[Provided records]

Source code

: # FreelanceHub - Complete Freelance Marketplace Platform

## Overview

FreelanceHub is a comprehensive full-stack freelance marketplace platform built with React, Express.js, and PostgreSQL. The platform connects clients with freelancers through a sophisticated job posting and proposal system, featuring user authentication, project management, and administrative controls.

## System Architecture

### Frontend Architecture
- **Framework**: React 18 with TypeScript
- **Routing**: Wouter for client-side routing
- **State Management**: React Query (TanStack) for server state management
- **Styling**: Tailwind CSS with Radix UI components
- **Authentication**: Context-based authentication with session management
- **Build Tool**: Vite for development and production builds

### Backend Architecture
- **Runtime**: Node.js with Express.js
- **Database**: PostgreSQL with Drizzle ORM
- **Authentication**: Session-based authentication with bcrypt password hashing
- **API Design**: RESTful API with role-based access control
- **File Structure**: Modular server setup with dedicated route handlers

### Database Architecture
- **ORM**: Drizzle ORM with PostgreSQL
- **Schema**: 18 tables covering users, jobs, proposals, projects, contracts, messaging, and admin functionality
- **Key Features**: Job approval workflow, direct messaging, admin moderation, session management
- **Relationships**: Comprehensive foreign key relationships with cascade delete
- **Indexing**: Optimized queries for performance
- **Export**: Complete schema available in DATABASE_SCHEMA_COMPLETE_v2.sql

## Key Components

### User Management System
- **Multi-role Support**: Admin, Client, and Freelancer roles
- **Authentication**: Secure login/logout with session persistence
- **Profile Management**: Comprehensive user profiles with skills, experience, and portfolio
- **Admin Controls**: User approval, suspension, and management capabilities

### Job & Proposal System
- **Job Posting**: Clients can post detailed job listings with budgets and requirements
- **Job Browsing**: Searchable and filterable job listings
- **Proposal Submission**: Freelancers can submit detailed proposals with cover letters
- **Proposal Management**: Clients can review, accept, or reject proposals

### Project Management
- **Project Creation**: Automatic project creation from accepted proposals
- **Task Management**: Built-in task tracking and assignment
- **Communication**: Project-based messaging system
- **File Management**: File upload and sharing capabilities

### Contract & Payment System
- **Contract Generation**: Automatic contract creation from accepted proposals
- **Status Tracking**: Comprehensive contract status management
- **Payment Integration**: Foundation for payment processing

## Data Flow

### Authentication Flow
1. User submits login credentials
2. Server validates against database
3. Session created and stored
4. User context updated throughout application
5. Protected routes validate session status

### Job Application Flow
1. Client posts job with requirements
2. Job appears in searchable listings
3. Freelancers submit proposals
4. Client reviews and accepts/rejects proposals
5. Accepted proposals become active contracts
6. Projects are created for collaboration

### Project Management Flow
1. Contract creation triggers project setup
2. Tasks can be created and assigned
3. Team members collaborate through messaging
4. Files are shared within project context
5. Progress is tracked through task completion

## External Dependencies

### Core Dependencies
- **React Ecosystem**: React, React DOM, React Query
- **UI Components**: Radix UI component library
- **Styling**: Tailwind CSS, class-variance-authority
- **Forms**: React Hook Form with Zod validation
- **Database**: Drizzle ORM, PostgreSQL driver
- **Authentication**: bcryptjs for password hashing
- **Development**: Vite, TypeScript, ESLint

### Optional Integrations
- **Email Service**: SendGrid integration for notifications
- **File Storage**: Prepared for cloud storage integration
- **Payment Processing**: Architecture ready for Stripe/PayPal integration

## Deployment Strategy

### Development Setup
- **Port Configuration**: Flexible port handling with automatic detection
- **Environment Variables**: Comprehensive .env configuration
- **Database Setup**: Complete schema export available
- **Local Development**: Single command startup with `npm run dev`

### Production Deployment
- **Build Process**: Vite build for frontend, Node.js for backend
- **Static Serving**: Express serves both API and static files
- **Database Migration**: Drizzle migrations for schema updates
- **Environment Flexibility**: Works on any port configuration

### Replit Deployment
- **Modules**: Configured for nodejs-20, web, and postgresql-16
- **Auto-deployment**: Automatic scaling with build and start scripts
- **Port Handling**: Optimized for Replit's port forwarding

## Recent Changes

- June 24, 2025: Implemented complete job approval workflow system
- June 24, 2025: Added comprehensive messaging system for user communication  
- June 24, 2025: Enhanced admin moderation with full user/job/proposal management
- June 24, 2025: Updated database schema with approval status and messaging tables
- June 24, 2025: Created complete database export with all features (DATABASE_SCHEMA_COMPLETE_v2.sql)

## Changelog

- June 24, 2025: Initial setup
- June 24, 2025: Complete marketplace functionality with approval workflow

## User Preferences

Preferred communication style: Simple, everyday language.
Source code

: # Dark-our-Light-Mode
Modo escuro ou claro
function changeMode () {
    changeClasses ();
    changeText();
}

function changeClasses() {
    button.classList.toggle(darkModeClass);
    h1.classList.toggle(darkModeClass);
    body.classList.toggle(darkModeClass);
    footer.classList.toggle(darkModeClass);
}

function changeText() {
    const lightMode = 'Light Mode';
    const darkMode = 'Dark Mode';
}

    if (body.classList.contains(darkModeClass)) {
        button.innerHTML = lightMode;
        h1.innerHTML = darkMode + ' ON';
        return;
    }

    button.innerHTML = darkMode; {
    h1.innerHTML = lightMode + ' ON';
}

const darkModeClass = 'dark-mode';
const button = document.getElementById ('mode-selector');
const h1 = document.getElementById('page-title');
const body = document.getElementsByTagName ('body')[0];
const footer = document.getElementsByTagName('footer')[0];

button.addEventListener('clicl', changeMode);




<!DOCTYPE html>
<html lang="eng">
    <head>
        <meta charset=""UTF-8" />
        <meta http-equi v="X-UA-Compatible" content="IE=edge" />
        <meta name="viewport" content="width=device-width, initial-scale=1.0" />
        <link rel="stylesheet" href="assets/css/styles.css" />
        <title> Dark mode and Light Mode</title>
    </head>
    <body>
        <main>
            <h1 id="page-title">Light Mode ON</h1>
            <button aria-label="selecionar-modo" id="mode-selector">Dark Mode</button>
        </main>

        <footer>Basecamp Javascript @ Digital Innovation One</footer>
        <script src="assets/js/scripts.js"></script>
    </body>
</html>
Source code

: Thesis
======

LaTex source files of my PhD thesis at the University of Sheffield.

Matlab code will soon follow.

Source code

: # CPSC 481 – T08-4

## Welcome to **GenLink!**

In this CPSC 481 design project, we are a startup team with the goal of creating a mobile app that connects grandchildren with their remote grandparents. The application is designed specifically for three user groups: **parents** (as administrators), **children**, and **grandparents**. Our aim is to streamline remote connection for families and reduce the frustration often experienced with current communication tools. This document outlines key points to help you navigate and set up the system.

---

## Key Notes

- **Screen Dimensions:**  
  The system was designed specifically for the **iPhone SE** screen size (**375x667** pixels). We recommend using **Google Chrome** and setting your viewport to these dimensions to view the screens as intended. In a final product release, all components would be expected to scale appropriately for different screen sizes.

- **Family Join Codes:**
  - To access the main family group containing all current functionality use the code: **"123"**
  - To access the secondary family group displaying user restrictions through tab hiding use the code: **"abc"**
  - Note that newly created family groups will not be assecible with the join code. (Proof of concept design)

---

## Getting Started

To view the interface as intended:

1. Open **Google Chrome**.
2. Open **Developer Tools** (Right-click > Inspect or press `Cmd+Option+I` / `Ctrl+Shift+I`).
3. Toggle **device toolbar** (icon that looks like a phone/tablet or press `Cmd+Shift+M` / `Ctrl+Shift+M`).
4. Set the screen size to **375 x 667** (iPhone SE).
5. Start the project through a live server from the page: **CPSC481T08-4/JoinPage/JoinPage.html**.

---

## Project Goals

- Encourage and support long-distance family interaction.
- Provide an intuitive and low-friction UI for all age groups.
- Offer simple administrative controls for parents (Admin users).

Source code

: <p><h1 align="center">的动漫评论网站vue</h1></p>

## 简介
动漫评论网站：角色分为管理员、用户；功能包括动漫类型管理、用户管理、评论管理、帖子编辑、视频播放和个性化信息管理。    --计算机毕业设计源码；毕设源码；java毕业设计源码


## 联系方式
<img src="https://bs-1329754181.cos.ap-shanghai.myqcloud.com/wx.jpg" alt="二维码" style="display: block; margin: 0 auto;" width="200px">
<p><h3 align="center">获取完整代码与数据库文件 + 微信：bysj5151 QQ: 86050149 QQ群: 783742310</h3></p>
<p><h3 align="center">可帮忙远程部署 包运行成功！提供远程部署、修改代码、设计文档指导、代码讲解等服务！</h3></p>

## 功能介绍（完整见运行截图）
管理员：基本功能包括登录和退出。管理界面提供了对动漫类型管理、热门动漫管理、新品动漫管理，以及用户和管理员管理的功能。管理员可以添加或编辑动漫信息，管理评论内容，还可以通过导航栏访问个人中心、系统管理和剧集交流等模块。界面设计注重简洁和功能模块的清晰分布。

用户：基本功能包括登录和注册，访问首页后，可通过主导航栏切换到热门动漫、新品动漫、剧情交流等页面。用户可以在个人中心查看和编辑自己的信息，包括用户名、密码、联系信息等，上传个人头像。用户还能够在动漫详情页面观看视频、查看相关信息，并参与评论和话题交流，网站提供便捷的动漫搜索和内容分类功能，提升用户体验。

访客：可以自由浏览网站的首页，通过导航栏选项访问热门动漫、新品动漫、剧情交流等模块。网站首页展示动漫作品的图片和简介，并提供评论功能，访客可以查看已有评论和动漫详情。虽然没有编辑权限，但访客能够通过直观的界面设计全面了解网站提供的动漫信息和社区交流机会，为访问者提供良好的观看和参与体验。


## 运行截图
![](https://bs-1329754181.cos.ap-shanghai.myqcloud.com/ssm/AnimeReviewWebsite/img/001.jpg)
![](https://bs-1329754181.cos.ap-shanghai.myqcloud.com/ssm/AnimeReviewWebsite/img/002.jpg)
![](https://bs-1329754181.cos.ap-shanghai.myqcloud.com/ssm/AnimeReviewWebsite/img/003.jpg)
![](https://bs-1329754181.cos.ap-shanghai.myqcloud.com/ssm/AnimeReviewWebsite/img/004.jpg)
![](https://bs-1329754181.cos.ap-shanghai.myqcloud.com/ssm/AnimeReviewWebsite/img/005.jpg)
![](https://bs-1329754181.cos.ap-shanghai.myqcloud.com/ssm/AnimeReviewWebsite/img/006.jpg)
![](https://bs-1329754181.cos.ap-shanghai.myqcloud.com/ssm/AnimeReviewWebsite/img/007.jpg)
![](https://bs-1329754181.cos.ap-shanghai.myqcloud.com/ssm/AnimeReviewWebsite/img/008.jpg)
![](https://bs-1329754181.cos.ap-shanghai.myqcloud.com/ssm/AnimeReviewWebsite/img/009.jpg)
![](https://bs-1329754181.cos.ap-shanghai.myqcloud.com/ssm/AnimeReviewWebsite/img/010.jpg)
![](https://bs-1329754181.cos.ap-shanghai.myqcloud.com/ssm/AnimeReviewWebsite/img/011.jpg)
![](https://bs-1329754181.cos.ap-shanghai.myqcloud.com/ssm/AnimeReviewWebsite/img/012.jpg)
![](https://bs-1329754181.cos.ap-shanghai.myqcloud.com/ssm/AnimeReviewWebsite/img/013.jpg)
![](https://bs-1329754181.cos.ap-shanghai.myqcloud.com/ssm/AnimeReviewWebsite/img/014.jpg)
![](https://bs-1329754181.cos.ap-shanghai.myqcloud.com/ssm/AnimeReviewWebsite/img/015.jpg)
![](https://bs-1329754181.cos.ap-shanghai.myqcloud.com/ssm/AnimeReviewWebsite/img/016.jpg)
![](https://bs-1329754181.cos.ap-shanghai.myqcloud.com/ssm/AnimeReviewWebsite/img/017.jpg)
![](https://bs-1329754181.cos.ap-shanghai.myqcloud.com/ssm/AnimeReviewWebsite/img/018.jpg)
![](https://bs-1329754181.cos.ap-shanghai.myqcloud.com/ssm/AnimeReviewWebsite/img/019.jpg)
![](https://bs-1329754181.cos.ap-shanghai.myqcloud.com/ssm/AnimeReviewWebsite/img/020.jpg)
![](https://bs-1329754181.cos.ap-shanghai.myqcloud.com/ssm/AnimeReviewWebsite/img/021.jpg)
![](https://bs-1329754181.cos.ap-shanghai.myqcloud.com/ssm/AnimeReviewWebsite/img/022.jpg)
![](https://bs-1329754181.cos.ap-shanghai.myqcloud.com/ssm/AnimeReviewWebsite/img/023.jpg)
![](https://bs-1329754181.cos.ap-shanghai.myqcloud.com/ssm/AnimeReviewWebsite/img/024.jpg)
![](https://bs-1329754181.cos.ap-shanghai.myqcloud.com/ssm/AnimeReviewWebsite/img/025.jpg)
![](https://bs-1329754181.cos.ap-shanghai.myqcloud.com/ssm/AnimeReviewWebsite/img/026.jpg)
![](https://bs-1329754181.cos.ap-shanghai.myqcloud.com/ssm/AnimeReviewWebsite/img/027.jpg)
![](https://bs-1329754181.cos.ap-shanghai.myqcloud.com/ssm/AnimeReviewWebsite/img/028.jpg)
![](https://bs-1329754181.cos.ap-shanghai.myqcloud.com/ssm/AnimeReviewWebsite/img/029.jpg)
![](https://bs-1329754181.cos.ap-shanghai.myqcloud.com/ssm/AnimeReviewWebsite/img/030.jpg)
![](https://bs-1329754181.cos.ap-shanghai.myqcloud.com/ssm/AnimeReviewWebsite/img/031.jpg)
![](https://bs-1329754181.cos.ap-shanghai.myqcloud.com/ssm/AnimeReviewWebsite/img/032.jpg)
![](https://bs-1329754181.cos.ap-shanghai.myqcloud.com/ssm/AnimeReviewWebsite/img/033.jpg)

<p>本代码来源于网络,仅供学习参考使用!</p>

[Exercise goal] All lines above containing the string "iPhone" are to be collected.

[Output for this exercise]
  The system was designed specifically for the **iPhone SE** screen size (**375x667** pixels). We recommend using **Google Chrome** and setting your viewport to these dimensions to view the screens as intended. In a final product release, all components would be expected to scale appropriately for different screen sizes.
4. Set the screen size to **375 x 667** (iPhone SE).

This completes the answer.